O CINEMA
(Conto
publicado no livro “O Fantasma da FM” em 1992. Vale observar que a situação, a
terminologia e os filmes mencionados retratam uma ida ao cinema trinta e cinco
anos atrás.)
(Parte 2)
O quarto problema foi contornado, pois na minha frente se senta um casal de namorados que de tão
agarradinhos pareciam uma só pessoa, o que abre um formidável espaço visual que
permite que eu me ajeite na poltrona da maneira mais confortável possível. Aí
então o quinto, terrível e inevitável problema: o jornal da tela.
“Amplavisão filmando ao
Brasil vai informando”, começa o locutor.

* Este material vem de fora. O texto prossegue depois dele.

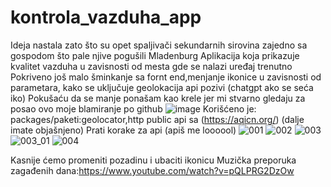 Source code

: # kontrola_vazduha_app
Ideja nastala zato što su opet spaljivači sekundarnih sirovina zajedno sa gospodom što pale njive pogušili Mladenburg
Aplikacija koja prikazuje kvalitet vazduha u zavisnosti od mesta gde se nalazi uređaj trenutno
Pokriveno još malo šminkanje sa fornt end,menjanje ikonice u zavisnosti od parametara, kako se uključuje geolokacija
api pozivi (chatgpt ako se seća iko)
Pokušaću da se manje ponašam kao krele jer mi stvarno gledaju za posao ovo moje blamiranje po github
![image](https://github.com/DjordjeSaric493/kontrola_vazduha_app/assets/57573848/247823db-d807-4953-a5bc-2cb3b527327f)
Korišćeno je: 
packages/paketi:geolocator,http 
public api sa (https://aqicn.org/) (dalje imate objašnjeno)
Prati korake za api (apiš me loooool)
![001](https://github.com/DjordjeSaric493/kontrola_vazduha_app/assets/57573848/d571fd50-78d6-4cb9-a97d-28662d6d3526)
![002](https://github.com/DjordjeSaric493/kontrola_vazduha_app/assets/57573848/df3baa01-bafa-4e82-9d76-3c541a149eb8)
![003](https://github.com/DjordjeSaric493/kontrola_vazduha_app/assets/57573848/5eb9de12-7b53-4141-97af-dd84d36d0ab8)
![003_01](https://github.com/DjordjeSaric493/kontrola_vazduha_app/assets/57573848/4d47aaff-8747-4d76-abd6-d361c3fd1984)
![004](https://github.com/DjordjeSaric493/kontrola_vazduha_app/assets/57573848/9f2e2566-0628-480e-ad96-7e06b8753fbf)

Kasnije ćemo promeniti pozadinu i ubaciti ikonicu 
Muzička preporuka zagađenih dana:https://www.youtube.com/watch?v=pQLPRG2DzOw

“Na progressista cidade de
Ortigueira, no norte do Paraná, foram inauguradas as dependências do Grupo
Escolar Princesa Isabel, que irá melhorar o padrão de ensino para as crianças
da região. Participaram da festividade importantes figuras civis, militares e
eclesiásticas, falando na ocasião o senhor Bernardo Ortigão, prefeito de
Ortigueira, que enalteceu a importância do ato”.
A música de Billy Vaughan
serve de fundo para os créditos, com destaque para o produtor Primo Carbonari.
Depois, uma pausa e “Twentieth
Century Fox” na tela.
Enfim começa o filme –
aquele antigo sucesso de setenta e dois – e a gente se emociona, e sofre, e
torce, e ri, e se agita sob a magia da direção bem-feita, da trama bem urdida,
da fotografia perfeita e do desempenho notável da atriz coadjuvante que mais
uma vez engoliu a estrela principal (Elisabeth Taylor jamais perdoou Mia Farrow
por isso).
Terminado o filme surge o
sexto problema – a saída do cinema. Vemos aterrorizados a massa reunida lá no
saguão se espremendo e se preparando para invadir a sala de projeção tão logo
saia o último assistente, e de pronto nos vem à mente uma cena que somente
poderia ser reproduzida por Kubrick ou Spielberg – a invasão acontecer antes
que consigamos sair, e então a morte por pisoteamento, embora um pisoteamento
com muita arte e com gosto de ketchup.
Enfim saímos, alcançamos a
rua, desviamos de dois carrinhos de cachorro-quente e um de pipoca e também de
um inoportuno moleque querendo nos vender à força uma barra de chocolate, uma
caixa de chicletes ou um pacotinho de drops Dulcora – a delícia que o paladar
adora e vêm embrulhadinhos um a um – e partimos rumo ao perigo.
Vencida mais esta etapa,
conseguimos alcançar o carro que, surpreendentemente, ainda está lá, com seus
quatro pneus, suas portas, seus vidros, seu espelhos laterais, seu motor e seu
tanque cheio. E, surpresa das surpresas, sem o proverbial tomador de conta a
nos extorquir. Então vamos de volta pra casa para dar o nosso merecido descanso
e o justo descanso ao Fusquinha com uma noite na garagem protegido do sol, do
sereno e da chuva.
Enfim chegamos em casa, e
com o copo de leite na mão ligamos a televisão naquele canal alternativo para
descobrir que hoje, excepcionalmente, será transmitido na íntegra, sem cortes e
dublado em português um filme que foi grande sucesso nos anos setenta.
Eu me afundo na poltrona
pensando que desta vez eu teria que aturar uma dublagem mal-acabada onde o
personagem diz “actually I don’t drink whisky” ou “you should wear a monkey
suit” e o tradutor nos arrasa com “atualmente eu não bebo uísque” e “você devia
vestir um paletó de macaco”, quando começo a perceber que o filme é o mesmo já
visto horas antes com Elisabeth Taylor e seus chiliques, após correr todos os
riscos que um cidadão pode correr numa metrópole dita civilizada.
Mudo então de canal e
começo a assistir a um debate sobre economia e negócios.